[Dataset excerpts]
= = =
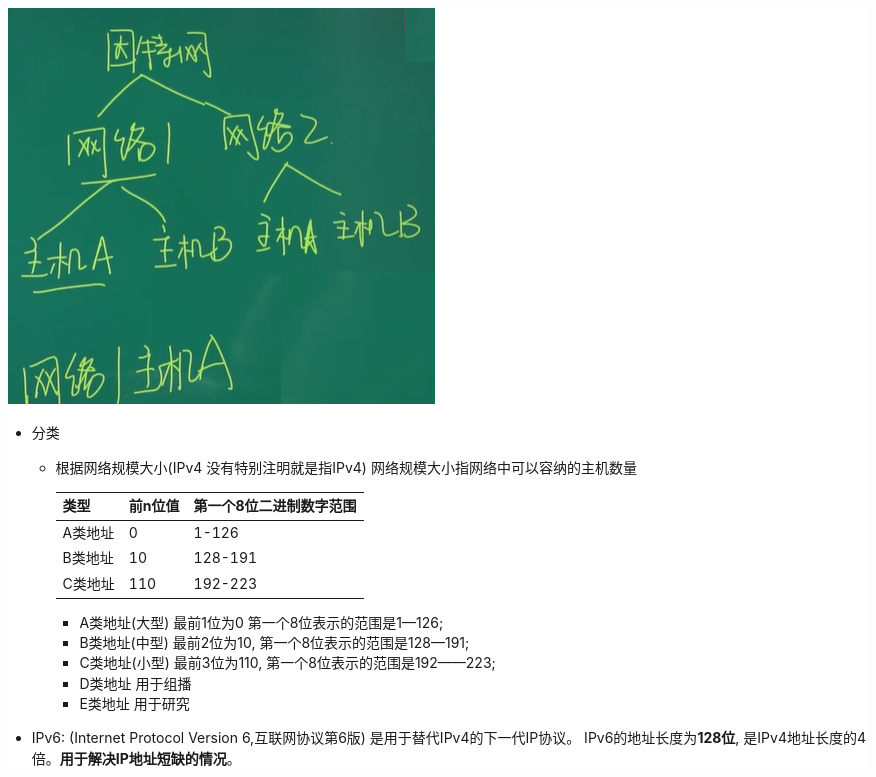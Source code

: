    ![eg](..\MDImg\升本\计算机\Ⅲ2.21ip.png)

- 分类

  - 根据网络规模大小(IPv4 没有特别注明就是指IPv4)
    网络规模大小指网络中可以容纳的主机数量

    | 类型    | 前n位值 | 第一个8位二进制数字范围 |
    | ------- | ------- | ----------------------- |
    | A类地址 | 0       | 1-126                   |
    | B类地址 | 10      | 128-191                 |
    | C类地址 | 110     | 192-223                 |

    - A类地址(大型)
      最前1位为0
      第一个8位表示的范围是1—126;
    - B类地址(中型)
      最前2位为10,
      第一个8位表示的范围是128—191;
    - C类地址(小型)
      最前3位为110,
      第一个8位表示的范围是192——223;
    - D类地址 用于组播
    - E类地址 用于研究

- IPv6:
  (Internet Protocol Version 6,互联网协议第6版)
  是用于替代IPv4的下一代IP协议。
  IPv6的地址长度为**128位**,
  是IPv4地址长度的4倍。**用于解决IP地址短缺的情况**。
= = =
**TASK ITEM:**
Above are the records; transcribe them exactly without the pictures.

**SOLUTION TO THE PROBLEM:**
Source code

:    ![eg](..\MDImg\升本\计算机\Ⅲ2.21ip.png)

- 分类

  - 根据网络规模大小(IPv4 没有特别注明就是指IPv4)
    网络规模大小指网络中可以容纳的主机数量

    | 类型    | 前n位值 | 第一个8位二进制数字范围 |
    | ------- | ------- | ----------------------- |
    | A类地址 | 0       | 1-126                   |
    | B类地址 | 10      | 128-191                 |
    | C类地址 | 110     | 192-223                 |

    - A类地址(大型)
      最前1位为0
      第一个8位表示的范围是1—126;
    - B类地址(中型)
      最前2位为10,
      第一个8位表示的范围是128—191;
    - C类地址(小型)
      最前3位为110,
      第一个8位表示的范围是192——223;
    - D类地址 用于组播
    - E类地址 用于研究

- IPv6:
  (Internet Protocol Version 6,互联网协议第6版)
  是用于替代IPv4的下一代IP协议。
  IPv6的地址长度为**128位**,
  是IPv4地址长度的4倍。**用于解决IP地址短缺的情况**。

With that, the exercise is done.